Ayasofya’yı kendi yerel didişmelerimizin içinde konumlandırmaya çalıştık, aynı mucizevi yaratıklardan oluşan insanlara haksızlık. Fakirleştirmek olarak geliyor. Bizim için çok daha önemli. İstanbul gibi büyülü bir yerde yaşıyoruz. Pek çok şeyi sıradanlığın içine indirgemeye çalışıyoruz. Ayasofya’ya, zenginliklerin bir arada olduğu bir yaklaşımdan kopartmak düz enayilik gibi geliyor bana.”

‘Müze olarak dahi kullanılamaz’

Prof. Dr. Uğur Tanyeli, Ayasofya gibi  bin 500 yıllık bir yapının müze olarak dahi kullanılamayacağını söyledi .

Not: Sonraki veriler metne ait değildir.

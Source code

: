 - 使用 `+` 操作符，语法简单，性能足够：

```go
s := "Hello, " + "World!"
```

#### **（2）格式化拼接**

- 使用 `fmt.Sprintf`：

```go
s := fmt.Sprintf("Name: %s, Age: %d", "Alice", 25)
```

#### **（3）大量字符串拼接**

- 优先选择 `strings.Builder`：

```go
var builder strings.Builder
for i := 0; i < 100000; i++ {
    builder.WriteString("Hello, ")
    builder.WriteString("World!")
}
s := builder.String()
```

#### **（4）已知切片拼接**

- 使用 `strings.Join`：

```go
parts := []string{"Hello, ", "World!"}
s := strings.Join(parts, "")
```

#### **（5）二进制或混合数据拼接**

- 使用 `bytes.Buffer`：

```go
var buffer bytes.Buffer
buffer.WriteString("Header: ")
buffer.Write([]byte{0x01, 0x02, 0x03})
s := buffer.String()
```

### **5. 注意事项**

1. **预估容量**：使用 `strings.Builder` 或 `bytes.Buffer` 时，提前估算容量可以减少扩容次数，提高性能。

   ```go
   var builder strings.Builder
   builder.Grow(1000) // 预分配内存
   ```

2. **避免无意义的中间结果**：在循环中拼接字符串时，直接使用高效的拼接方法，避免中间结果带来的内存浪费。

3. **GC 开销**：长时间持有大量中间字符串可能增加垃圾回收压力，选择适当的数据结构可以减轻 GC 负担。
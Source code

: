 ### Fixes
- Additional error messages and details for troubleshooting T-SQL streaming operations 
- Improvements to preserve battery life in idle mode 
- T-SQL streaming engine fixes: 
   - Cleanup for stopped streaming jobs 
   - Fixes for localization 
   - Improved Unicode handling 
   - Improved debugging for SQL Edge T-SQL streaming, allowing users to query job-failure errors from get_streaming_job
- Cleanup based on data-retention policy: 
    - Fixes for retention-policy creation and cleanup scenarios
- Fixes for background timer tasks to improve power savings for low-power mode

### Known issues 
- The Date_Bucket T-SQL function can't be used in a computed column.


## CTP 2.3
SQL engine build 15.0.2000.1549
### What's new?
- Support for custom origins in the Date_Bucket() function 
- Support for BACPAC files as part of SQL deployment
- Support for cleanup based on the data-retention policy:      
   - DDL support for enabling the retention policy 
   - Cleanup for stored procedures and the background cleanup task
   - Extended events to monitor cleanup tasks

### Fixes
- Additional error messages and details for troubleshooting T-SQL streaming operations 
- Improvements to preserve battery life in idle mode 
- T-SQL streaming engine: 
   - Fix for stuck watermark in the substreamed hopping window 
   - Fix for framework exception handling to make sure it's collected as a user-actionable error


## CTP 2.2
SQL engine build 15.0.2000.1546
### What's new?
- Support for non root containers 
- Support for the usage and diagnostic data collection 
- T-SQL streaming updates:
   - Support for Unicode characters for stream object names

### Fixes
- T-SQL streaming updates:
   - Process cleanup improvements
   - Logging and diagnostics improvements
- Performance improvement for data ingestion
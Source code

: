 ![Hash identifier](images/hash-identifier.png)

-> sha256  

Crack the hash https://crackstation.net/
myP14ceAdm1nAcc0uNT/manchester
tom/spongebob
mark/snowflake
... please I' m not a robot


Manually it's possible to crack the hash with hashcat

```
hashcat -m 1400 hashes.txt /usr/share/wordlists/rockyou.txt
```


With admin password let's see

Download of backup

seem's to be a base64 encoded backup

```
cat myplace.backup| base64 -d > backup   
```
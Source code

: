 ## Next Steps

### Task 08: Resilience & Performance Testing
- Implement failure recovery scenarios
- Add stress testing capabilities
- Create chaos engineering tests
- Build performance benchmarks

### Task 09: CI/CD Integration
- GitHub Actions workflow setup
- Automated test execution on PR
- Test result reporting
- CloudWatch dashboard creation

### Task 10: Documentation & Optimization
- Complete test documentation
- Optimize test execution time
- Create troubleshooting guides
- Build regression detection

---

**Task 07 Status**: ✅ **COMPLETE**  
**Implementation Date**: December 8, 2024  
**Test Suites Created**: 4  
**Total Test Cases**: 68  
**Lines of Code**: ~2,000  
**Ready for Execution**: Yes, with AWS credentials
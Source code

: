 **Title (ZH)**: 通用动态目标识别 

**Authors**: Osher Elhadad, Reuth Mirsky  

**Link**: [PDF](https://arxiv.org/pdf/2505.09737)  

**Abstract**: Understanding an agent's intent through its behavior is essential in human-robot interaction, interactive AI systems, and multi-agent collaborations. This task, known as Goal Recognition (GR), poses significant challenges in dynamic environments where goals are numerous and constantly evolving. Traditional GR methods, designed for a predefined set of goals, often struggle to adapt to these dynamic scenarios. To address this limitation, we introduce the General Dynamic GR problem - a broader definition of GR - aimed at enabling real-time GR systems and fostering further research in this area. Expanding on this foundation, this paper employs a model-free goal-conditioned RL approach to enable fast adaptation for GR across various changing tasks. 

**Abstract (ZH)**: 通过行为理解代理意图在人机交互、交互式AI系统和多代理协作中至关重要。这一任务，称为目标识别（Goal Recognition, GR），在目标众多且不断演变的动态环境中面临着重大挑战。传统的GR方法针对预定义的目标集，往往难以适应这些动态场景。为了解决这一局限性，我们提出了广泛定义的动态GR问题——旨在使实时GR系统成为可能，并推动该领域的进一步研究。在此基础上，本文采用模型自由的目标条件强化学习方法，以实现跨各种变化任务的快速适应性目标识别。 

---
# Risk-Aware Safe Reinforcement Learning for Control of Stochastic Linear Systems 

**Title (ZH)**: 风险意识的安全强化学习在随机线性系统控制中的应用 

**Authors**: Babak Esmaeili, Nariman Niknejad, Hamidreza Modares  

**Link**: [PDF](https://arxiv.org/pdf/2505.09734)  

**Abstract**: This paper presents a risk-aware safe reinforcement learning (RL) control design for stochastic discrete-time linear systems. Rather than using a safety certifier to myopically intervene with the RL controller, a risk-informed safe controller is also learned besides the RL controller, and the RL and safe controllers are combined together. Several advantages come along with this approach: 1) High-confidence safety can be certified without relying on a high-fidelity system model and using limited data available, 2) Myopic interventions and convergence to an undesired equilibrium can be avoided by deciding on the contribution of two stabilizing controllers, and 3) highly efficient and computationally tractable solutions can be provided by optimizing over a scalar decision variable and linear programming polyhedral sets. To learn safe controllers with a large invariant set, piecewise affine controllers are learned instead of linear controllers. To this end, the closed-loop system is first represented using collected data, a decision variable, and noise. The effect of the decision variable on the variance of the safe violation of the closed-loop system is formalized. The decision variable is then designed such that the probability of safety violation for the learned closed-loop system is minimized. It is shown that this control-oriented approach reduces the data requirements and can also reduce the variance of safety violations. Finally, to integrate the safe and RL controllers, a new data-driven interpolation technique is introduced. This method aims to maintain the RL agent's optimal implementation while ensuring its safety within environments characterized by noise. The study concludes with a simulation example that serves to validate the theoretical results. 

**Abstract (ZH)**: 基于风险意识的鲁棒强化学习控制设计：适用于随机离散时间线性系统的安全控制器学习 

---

“Ayasofya’da bu karşımıza çıkan yeni durum epey eski bir durumun uzantısı. Bu siyasal bir kavganın aracı haline getiriliyor. Mimarlık tarihi araçsallaştırılıyor. Ayasofya’nın cami yapmak isteyenler dahil kimse için bir önemi olduğu kanısında değilim. Burada açıkça yürütülen siyasi bir kavga.  Bu İttihat Terakki ile başlayan Bizans’la devam eden ilişkimizin bir parçası. İstanbul’un tarihi 1453’le başlamıyor. Bir kere bunu kabul etmek gerekiyor. Her durumda bunu söylememiz gerekiyor. Bizans gerçeği ile barışmazsak bu saçma sapan kavgalarla yaşamaya devam ederiz. Ayasofya’nın müze olarak kullanımı bile problemli. 1 500 yaşındaki bir binadan bahsediyoruz. Dünya’da bu kadar eski bir yapının turizme açık olması gibi bir durum yok. Biz Ayasofya’yı çarşı olarak kullanıyoruz. Müze olması bile problemliyken cami olmasını istemenin izah edilir biryanı yok.  Cami kitlesel olarak ibadet edilen bir yer ve Ayasofya  kesinlikle cami olamamalıdır.”